MARK Warburton has urged the Scottish football authorities to see sense when it comes to the winter break - because the current plans give his players no chance of a decent one in the summer. Should Rangers reach the Scottish Cup final and finish second or third in the Ladbrokes Premiership this season, their first Europa League qualifier is scheduled for June 28, just five weeks from the showcase of the domestic season on May 21.

While that is hardly ideal, most damaging of all is the fact that Scotland face England at Hampden on Saturday June 11, which could mean the likes of Lee Wallace and Barrie McKay being plunged into crucial European ties after just days of training. Consequently Warburton feels the current format jeopardises our clubs' chances of European progress, something owner Dave King said this week was crucial to the club's development plan. The Englishman feels that an earlier winter break, such as one from December 18 to January 8 which operates in La Liga in Spain, would be more appropriate, but his ideal solution is playing through the window and getting the cup final played by the start of May to allow players to get more rest.

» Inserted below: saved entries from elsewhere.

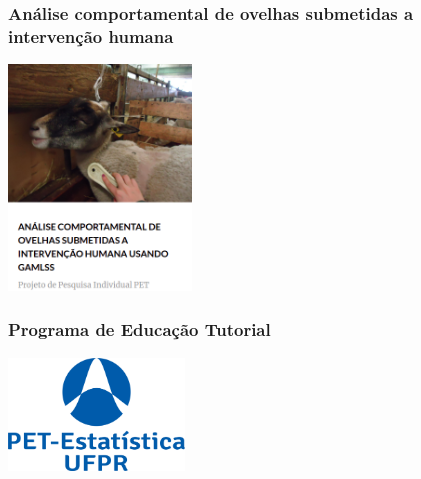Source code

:\documentclass[10pt,
  aspectratio=169,
  serif,
  mathserif,
  professionalfont,
  compress,
  handout,
  ]{beamer}\usepackage[]{graphicx}\usepackage[]{color}
\begin{document}
\begin{frame}

\frametitle{Análise comportamental de ovelhas submetidas a intervenção humana}

\begin{center}
  \includegraphics[height=6cm]{img/gamlss.png}
\end{center}

\end{frame}


\begin{frame}

\frametitle{Programa de Educação Tutorial}

\begin{center}
  \includegraphics[height=3cm]{img/pet.png}
\end{center}

\end{frame}

\end{document}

"The cup final is on May 28, the first Europa League game is on June 28 and in between is a small fixture between Scotland and England on June 11," said Warburton. "What do you do? I’m looking at our players - Lee, Barrie and the likes and what break do they have? Does that give Scottish clubs the best chance to progress? I'm not sure it does.

"Even if we don’t make the cup final we still finish a week earlier, May 21, and it’s only five weeks," he added. "But if you are involved in the international fixture, what break do you get? The European fixture is obviously important for Scotland and the clubs individually of course. Could we not play through the winter break and finish up at the end of April, play the cup final on May 7 and give the boys more of a break? For the quality of the product, the players deserve one. To give them three weeks, they need that minimum ‘golden window’."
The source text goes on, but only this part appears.